Supplied material:

+===+

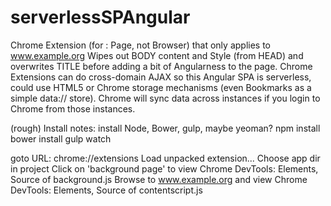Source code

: # serverlessSPAngular

Chrome Extension (for : Page, not Browser) that only applies to www.example.org
Wipes out BODY content and Style (from HEAD) and overwrites TITLE before adding a bit of Angularness to the page.
Chrome Extensions can do cross-domain AJAX so this Angular SPA is serverless, could use HTML5 or Chrome storage mechanisms (even Bookmarks as a simple data:// store).
Chrome will sync data across instances if you login to Chrome from those instances.

(rough) Install notes:
install Node, Bower, gulp, maybe yeoman?
npm install
bower install
gulp watch

goto URL: chrome://extensions
Load unpacked extension...
Choose app dir in project
Click on 'background page' to view Chrome DevTools: Elements, Source of background.js
Browse to www.example.org and view Chrome DevTools: Elements, Source of contentscript.js
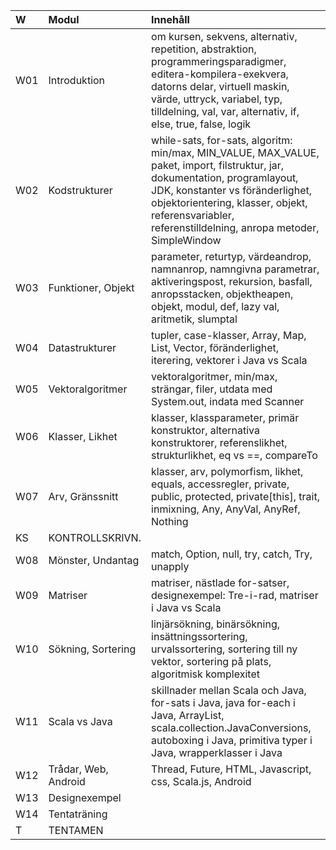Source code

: | W   | Modul                | Innehåll |
|:----|:---------------------|:--|
| W01 | Introduktion         | om kursen, sekvens, alternativ, repetition, abstraktion, programmeringsparadigmer, editera-kompilera-exekvera, datorns delar, virtuell maskin, värde, uttryck, variabel, typ, tilldelning, val, var, alternativ, if, else, true, false, logik |
| W02 | Kodstrukturer        | while-sats, for-sats, algoritm: min/max, MIN_VALUE, MAX_VALUE, paket, import, filstruktur, jar, dokumentation, programlayout, JDK, konstanter vs föränderlighet, objektorientering, klasser, objekt, referensvariabler, referenstilldelning, anropa metoder, SimpleWindow |
| W03 | Funktioner, Objekt   | parameter, returtyp, värdeandrop, namnanrop, namngivna parametrar, aktiveringspost, rekursion, basfall, anropsstacken, objektheapen, objekt, modul, def, lazy val, aritmetik, slumptal |
| W04 | Datastrukturer       | tupler, case-klasser, Array, Map, List, Vector, föränderlighet, iterering, vektorer i Java vs Scala |
| W05 | Vektoralgoritmer     | vektoralgoritmer, min/max, strängar, filer, utdata med System.out, indata med Scanner |
| W06 | Klasser, Likhet      | klasser, klassparameter, primär konstruktor, alternativa konstruktorer, referenslikhet, strukturlikhet, eq vs ==, compareTo |
| W07 | Arv, Gränssnitt      | klasser, arv, polymorfism, likhet, equals, accessregler, private, public, protected, private[this], trait, inmixning, Any, AnyVal, AnyRef, Nothing |
| KS  | KONTROLLSKRIVN.      |  |
| W08 | Mönster, Undantag    | match, Option, null, try, catch, Try, unapply |
| W09 | Matriser             | matriser, nästlade for-satser, designexempel: Tre-i-rad, matriser i Java vs Scala |
| W10 | Sökning, Sortering   | linjärsökning, binärsökning, insättningssortering, urvalssortering, sortering till ny vektor, sortering på plats, algoritmisk komplexitet |
| W11 | Scala vs Java        | skillnader mellan Scala och Java, for-sats i Java, java for-each i Java, ArrayList<Integer>, scala.collection.JavaConversions, autoboxing i Java, primitiva typer i Java, wrapperklasser i Java |
| W12 | Trådar, Web, Android | Thread, Future, HTML, Javascript, css, Scala.js, Android |
| W13 | Designexempel        |  |
| W14 | Tentaträning         |  |
| T   | TENTAMEN             |  |
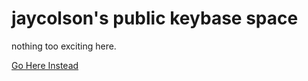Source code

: <head>
<title>Jay Colson</title>
</head>

# jaycolson's public keybase space

nothing too exciting here.

[Go Here Instead](https://karma.net)


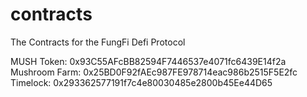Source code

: # contracts
The Contracts for the FungFi Defi Protocol

MUSH Token: 0x93C55AFcBB82594F7446537e4071fc6439E14f2a
Mushroom Farm: 0x25BD0F92fAEc987FE978714eac986b2515F5E2fc
Timelock: 0x293362577191f7c4e80030485e2800b45Ee44D65
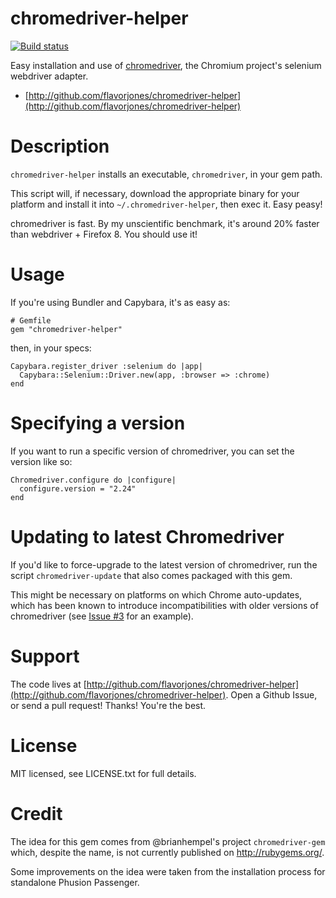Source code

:# chromedriver-helper

[![Build status](https://api.travis-ci.org/flavorjones/chromedriver-helper.svg)](https://travis-ci.org/flavorjones/chromedriver-helper)

Easy installation and use of [chromedriver](https://sites.google.com/a/chromium.org/chromedriver/), the Chromium project's
selenium webdriver adapter.

* [http://github.com/flavorjones/chromedriver-helper](http://github.com/flavorjones/chromedriver-helper)


# Description

`chromedriver-helper` installs an executable, `chromedriver`, in your
gem path.

This script will, if necessary, download the appropriate binary for
your platform and install it into `~/.chromedriver-helper`, then exec
it. Easy peasy!

chromedriver is fast. By my unscientific benchmark, it's around 20%
faster than webdriver + Firefox 8. You should use it!


# Usage

If you're using Bundler and Capybara, it's as easy as:

    # Gemfile
    gem "chromedriver-helper"

then, in your specs:

    Capybara.register_driver :selenium do |app|
      Capybara::Selenium::Driver.new(app, :browser => :chrome)
    end


# Specifying a version

If you want to run a specific version of chromedriver, you can set the version like so:

    Chromedriver.configure do |configure|
      configure.version = "2.24"
    end

# Updating to latest Chromedriver

If you'd like to force-upgrade to the latest version of chromedriver,
run the script `chromedriver-update` that also comes packaged with
this gem.

This might be necessary on platforms on which Chrome auto-updates,
which has been known to introduce incompatibilities with older
versions of chromedriver (see
[Issue #3](https://github.com/flavorjones/chromedriver-helper/issues/3)
for an example).

# Support

The code lives at
[http://github.com/flavorjones/chromedriver-helper](http://github.com/flavorjones/chromedriver-helper).
Open a Github Issue, or send a pull request! Thanks! You're the best.


# License

MIT licensed, see LICENSE.txt for full details.


# Credit

The idea for this gem comes from @brianhempel's project
`chromedriver-gem` which, despite the name, is not currently published
on http://rubygems.org/.

Some improvements on the idea were taken from the installation process
for standalone Phusion Passenger.
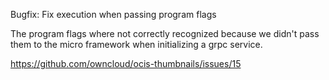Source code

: Bugfix: Fix execution when passing program flags 

The program flags where not correctly recognized because we didn't pass them to
the micro framework when initializing a grpc service.

https://github.com/owncloud/ocis-thumbnails/issues/15
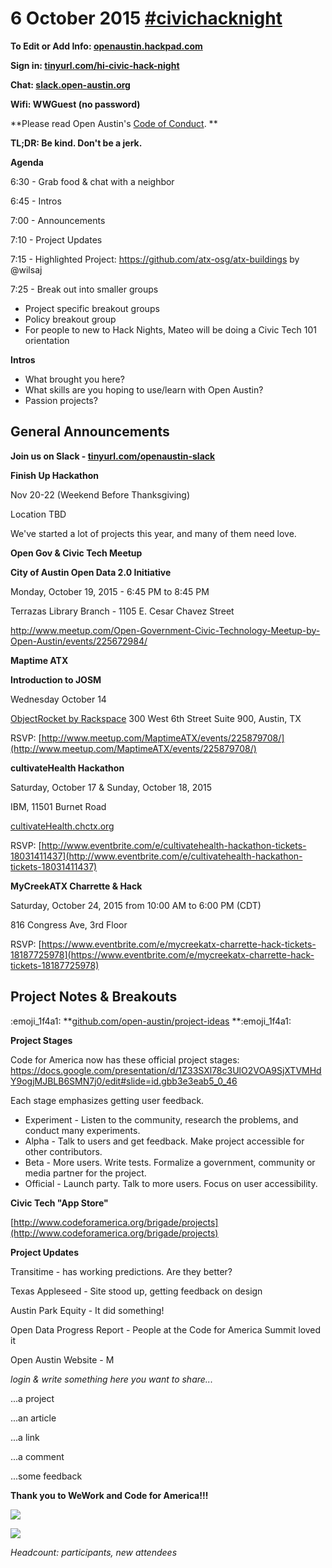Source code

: # 6 October 2015 [#civichacknight](https://openaustin.hackpad.com/ep/search/?q=%23civichacknight&via=PfDUNpURNeE)

**To Edit or Add Info: [openaustin.hackpad.com](https://openaustin.hackpad.com/)**

**Sign in: [tinyurl.com/hi-civic-hack-night](http://tinyurl.com/hi-civic-hack-night)**

**Chat: [slack.open-austin.org](http://slack.open-austin.org/)**

**Wifi: WWGuest (no password)**

**Please read Open Austin's [Code of Conduct](http://www.open-austin.org/about/code-of-conduct). **

**TL;DR: Be kind. Don't be a jerk.**

**Agenda**

6:30 - Grab food & chat with a neighbor

6:45 - Intros

7:00 - Announcements

7:10 - Project Updates

7:15 - Highlighted Project: [](https://github.com/atx-osg/atx-buildings)https://github.com/atx-osg/atx-buildings by @wilsaj

7:25 - Break out into smaller groups

*   Project specific breakout groups
*   Policy breakout group
*   For people to new to Hack Nights, Mateo will be doing a Civic Tech 101 orientation

**Intros**

*   What brought you here?
*   What skills are you hoping to use/learn with Open Austin?
*   Passion projects?

## General Announcements

**Join us on Slack - [tinyurl.com/openaustin-slack](http://tinyurl.com/openaustin-slack)**

**Finish Up Hackathon**

Nov 20-22 (Weekend Before Thanksgiving)

Location TBD

We've started a lot of projects this year, and many of them need love.

**Open Gov & Civic Tech Meetup**

**City of Austin Open Data 2.0 Initiative**

Monday, October 19, 2015 - 6:45 PM to 8:45 PM

Terrazas Library Branch - 1105 E. Cesar Chavez Street

[](http://www.meetup.com/Open-Government-Civic-Technology-Meetup-by-Open-Austin/events/225672984/)http://www.meetup.com/Open-Government-Civic-Technology-Meetup-by-Open-Austin/events/225672984/

**Maptime ATX**

**Introduction to JOSM**

Wednesday October 14

[ObjectRocket by Rackspace](http://maps.google.com/maps?f=q&hl=en&q=300+West+6th+Street+Suite+900%2C+Austin%2C+TX%2C+us) 300 West 6th Street Suite 900, Austin, TX

RSVP: [](http://www.meetup.com/MaptimeATX/events/225879708/)<u>[http://www.meetup.com/MaptimeATX/events/225879708/](http://www.meetup.com/MaptimeATX/events/225879708/)</u>

**cultivateHealth Hackathon**

Saturday, October 17 & Sunday, October 18, 2015

IBM, 11501 Burnet Road

[cultivateHealth.chctx.org](http://cultivatehealth.chctx.org/)

RSVP: [](http://www.eventbrite.com/e/cultivatehealth-hackathon-tickets-18031411437)[http://www.eventbrite.com/e/cultivatehealth-hackathon-tickets-18031411437](http://www.eventbrite.com/e/cultivatehealth-hackathon-tickets-18031411437)

**MyCreekATX Charrette & Hack**

Saturday, October 24, 2015 from 10:00 AM to 6:00 PM (CDT)

816 Congress Ave, 3rd Floor 

RSVP: [](https://www.eventbrite.com/e/mycreekatx-charrette-hack-tickets-18187725978)[https://www.eventbrite.com/e/mycreekatx-charrette-hack-tickets-18187725978](https://www.eventbrite.com/e/mycreekatx-charrette-hack-tickets-18187725978)

## Project Notes & Breakouts

:emoji_1f4a1: **[github.com/open-austin/project-ideas](https://github.com/open-austin/project-ideas) **:emoji_1f4a1: 

**Project Stages**

Code for America now has these official project stages: [](https://docs.google.com/presentation/d/1Z33SXl78c3UlO2VOA9SjXTVMHdY9ogjMJBLB6SMN7j0/edit#slide=id.gbb3e3eab5_0_46)https://docs.google.com/presentation/d/1Z33SXl78c3UlO2VOA9SjXTVMHdY9ogjMJBLB6SMN7j0/edit#slide=id.gbb3e3eab5_0_46

Each stage emphasizes getting user feedback.

*   Experiment - Listen to the community, research the problems, and conduct many experiments.
*   Alpha - Talk to users and get feedback. Make project accessible for other contributors.
*   Beta - More users. Write tests. Formalize a government, community or media partner for the project.
*   Official - Launch party. Talk to more users. Focus on user accessibility.

**Civic Tech "App Store"**

[](http://www.codeforamerica.org/brigade/projects)<u>[http://www.codeforamerica.org/brigade/projects](http://www.codeforamerica.org/brigade/projects)</u>

**Project Updates**

Transitime - has working predictions. Are they better?

Texas Appleseed - Site stood up, getting feedback on design

Austin Park Equity - It did something!

Open Data Progress Report - People at the Code for America Summit loved it

Open Austin Website - M

_login & write something here you want to share..._

...a project

...an article

...a link

...a comment

...some feedback

**Thank you to WeWork and Code for America!!!**

![](https://hackpad-attachments.s3.amazonaws.com/openaustin.hackpad.com_lwuphEWkSVQ_p.362923_1433217674504_undefined)

![](http://upload.wikimedia.org/wikipedia/commons/6/6b/Codeforamerica_logo.png)

_Headcount:  participants,  new attendees_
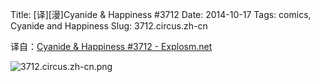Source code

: Title: [译][漫]Cyanide & Happiness #3712
Date: 2014-10-17
Tags: comics, Cyanide and Happiness
Slug: 3712.circus.zh-cn

译自：[Cyanide & Happiness #3712 - Explosm.net](http://explosm.net/comics/3712/)


![3712.circus.zh-cn.png](/static/images/comics/3712.circus.zh-cn.png)
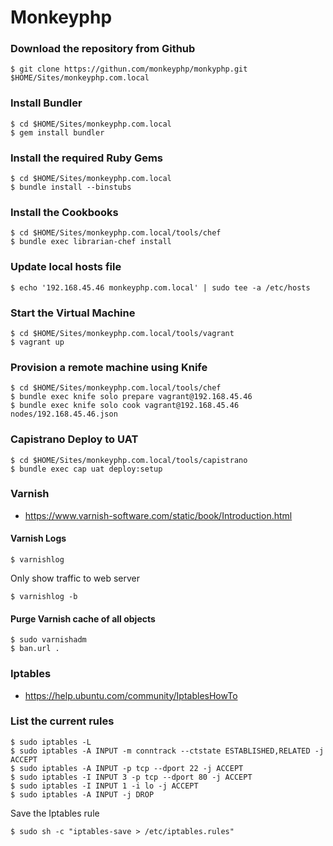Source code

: # Monkeyphp

### Download the repository from Github

    $ git clone https://githun.com/monkeyphp/monkyphp.git $HOME/Sites/monkeyphp.com.local

### Install Bundler

    $ cd $HOME/Sites/monkeyphp.com.local
    $ gem install bundler

### Install the required Ruby Gems

    $ cd $HOME/Sites/monkeyphp.com.local
    $ bundle install --binstubs

### Install the Cookbooks

    $ cd $HOME/Sites/monkeyphp.com.local/tools/chef
    $ bundle exec librarian-chef install

### Update local hosts file

    $ echo '192.168.45.46 monkeyphp.com.local' | sudo tee -a /etc/hosts

### Start the Virtual Machine

    $ cd $HOME/Sites/monkeyphp.com.local/tools/vagrant
    $ vagrant up

### Provision a remote machine using Knife

    $ cd $HOME/Sites/monkeyphp.com.local/tools/chef
    $ bundle exec knife solo prepare vagrant@192.168.45.46
    $ bundle exec knife solo cook vagrant@192.168.45.46 nodes/192.168.45.46.json

### Capistrano Deploy to UAT

    $ cd $HOME/Sites/monkeyphp.com.local/tools/capistrano
    $ bundle exec cap uat deploy:setup

### Varnish

- https://www.varnish-software.com/static/book/Introduction.html

#### Varnish Logs

    $ varnishlog

Only show traffic to web server

    $ varnishlog -b

#### Purge Varnish cache of all objects

    $ sudo varnishadm
    $ ban.url .

### Iptables

- https://help.ubuntu.com/community/IptablesHowTo

### List the current rules

    $ sudo iptables -L
    $ sudo iptables -A INPUT -m conntrack --ctstate ESTABLISHED,RELATED -j ACCEPT
    $ sudo iptables -A INPUT -p tcp --dport 22 -j ACCEPT
    $ sudo iptables -I INPUT 3 -p tcp --dport 80 -j ACCEPT
    $ sudo iptables -I INPUT 1 -i lo -j ACCEPT
    $ sudo iptables -A INPUT -j DROP

Save the Iptables rule

    $ sudo sh -c "iptables-save > /etc/iptables.rules"


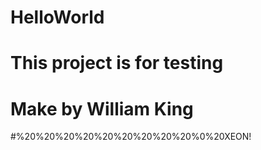 # HelloWorld
# This project is for testing
# Make by William King
#%20%20%20%20%20%20%20%20%20%0%20XEON!
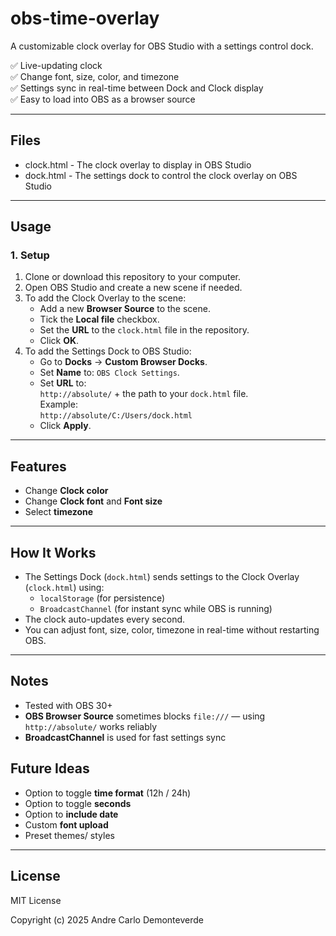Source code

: # obs-time-overlay
A customizable clock overlay for OBS Studio with a settings control dock.

✅ Live-updating clock  
✅ Change font, size, color, and timezone  
✅ Settings sync in real-time between Dock and Clock display  
✅ Easy to load into OBS as a browser source  

---

## Files

- clock.html - The clock overlay to display in OBS Studio
- dock.html - The settings dock to control the clock overlay on OBS Studio

---

## Usage

### 1. Setup

1. Clone or download this repository to your computer.
2. Open OBS Studio and create a new scene if needed.
3. To add the Clock Overlay to the scene:
    - Add a new **Browser Source** to the scene.
    - Tick the **Local file** checkbox.
    - Set the **URL** to the `clock.html` file in the repository.
    - Click **OK**.
4. To add the Settings Dock to OBS Studio:
    - Go to **Docks** → **Custom Browser Docks**.
    - Set **Name** to: `OBS Clock Settings`.
    - Set **URL** to:  
      `http://absolute/` + the path to your `dock.html` file.  
      Example:  
      `http://absolute/C:/Users/dock.html`
    - Click **Apply**.

---

## Features

- Change **Clock color**
- Change **Clock font** and **Font size**
- Select **timezone**

---

## How It Works

- The Settings Dock (`dock.html`) sends settings to the Clock Overlay (`clock.html`) using:
    - `localStorage` (for persistence)
    - `BroadcastChannel` (for instant sync while OBS is running)
- The clock auto-updates every second.
- You can adjust font, size, color, timezone in real-time without restarting OBS.

---

## Notes 

- Tested with OBS 30+
- **OBS Browser Source** sometimes blocks `file:///` — using `http://absolute/` works reliably
- **BroadcastChannel** is used for fast settings sync 

## Future Ideas

- Option to toggle **time format** (12h / 24h)
- Option to toggle **seconds**
- Option to **include date**
- Custom **font upload**
- Preset themes/ styles

---

## License
MIT License

Copyright (c) 2025 Andre Carlo Demonteverde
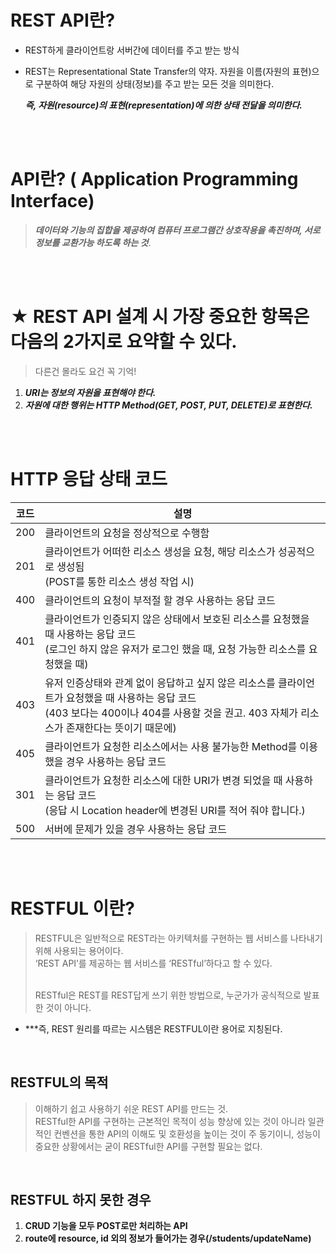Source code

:# REST API란?

- REST하게 클라이언트랑 서버간에 데이터를 주고 받는 방식

- REST는 Representational State Transfer의 약자. 자원을 이름(자원의 표현)으로 구분하여 해당 자원의 상태(정보)를 주고 받는 모든 것을 의미한다.

  ***즉, 자원(resource)의 표현(representation)에 의한 상태 전달을 의미한다.***

  

<br/>

<br/>

# API란? ( Application Programming Interface)

>  ***데이터와 기능의 집합을 제공하여 컴퓨터 프로그램간 상호작용을 촉진하며, 서로 정보를 교환가능 하도록 하는 것***.

<br/>

<br/>

# ★ REST API 설계 시 가장 중요한 항목은 다음의 2가지로 요약할 수 있다.

> 다른건 몰라도 요건 꼭 기억!

1. ***URI는 정보의 자원을 표현해야 한다.***
2. ***자원에 대한 행위는 HTTP Method(GET, POST, PUT, DELETE)로 표현한다.***

<br/>

<br/>

# HTTP 응답 상태 코드

| 코드 | 설명                                                         |
| ---- | ------------------------------------------------------------ |
| 200  | 클라이언트의 요청을 정상적으로 수행함                        |
| 201  | 클라이언트가 어떠한 리소스 생성을 요청, 해당 리소스가 성공적으로 생성됨<br/>(POST를 통한 리소스 생성 작업 시) |
| 400  | 클라이언트의 요청이 부적절 할 경우 사용하는 응답 코드        |
| 401  | 클라이언트가 인증되지 않은 상태에서 보호된 리소스를 요청했을 때 사용하는 응답 코드<br/>(로그인 하지 않은 유저가 로그인 했을 때, 요청 가능한 리소스를 요청했을 때) |
| 403  | 유저 인증상태와 관계 없이 응답하고 싶지 않은 리소스를 클라이언트가 요청했을 때 사용하는 응답 코드<br/>(403 보다는 400이나 404를 사용할 것을 권고. 403 자체가 리소스가 존재한다는 뜻이기 때문에) |
| 405  | 클라이언트가 요청한 리소스에서는 사용 불가능한 Method를 이용했을 경우 사용하는 응답 코드 |
| 301  | 클라이언트가 요청한 리소스에 대한 URI가 변경 되었을 때 사용하는 응답 코드<br/>(응답 시 Location header에 변경된 URI를 적어 줘야 합니다.) |
| 500  | 서버에 문제가 있을 경우 사용하는 응답 코드                   |

<br/>

<br/>

# RESTFUL 이란?

> RESTFUL은 일반적으로 REST라는 아키텍처를 구현하는 웹 서비스를 나타내기 위해 사용되는 용어이다.<br/>
> ‘REST API’를 제공하는 웹 서비스를 ‘RESTful’하다고 할 수 있다.
>
> <br/>RESTful은 REST를 REST답게 쓰기 위한 방법으로, 누군가가 공식적으로 발표한 것이 아니다.

- ***즉, REST 원리를 따르는 시스템은 RESTFUL이란 용어로 지칭된다. 

<br/>

## RESTFUL의 목적

> 이해하기 쉽고 사용하기 쉬운 REST API를 만드는 것. <br/>
> RESTful한 API를 구현하는 근본적인 목적이 성능 향상에 있는 것이 아니라 일관적인 컨벤션을 통한 API의 이해도 및 호환성을 높이는 것이 주 동기이니, 성능이 중요한 상황에서는 굳이 RESTful한 API를 구현할 필요는 없다.

<br/>

## RESTFUL 하지 못한 경우

1. **CRUD 기능을 모두 POST로만 처리하는 API**
2. **route에 resource, id 외의 정보가 들어가는 경우(/students/updateName)**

+===+

About this task: Above are the records. Copy every line in them holding "tinyurl".

Answer area:
**Sign in: [tinyurl.com/hi-civic-hack-night](http://tinyurl.com/hi-civic-hack-night)**
**Join us on Slack - [tinyurl.com/openaustin-slack](http://tinyurl.com/openaustin-slack)**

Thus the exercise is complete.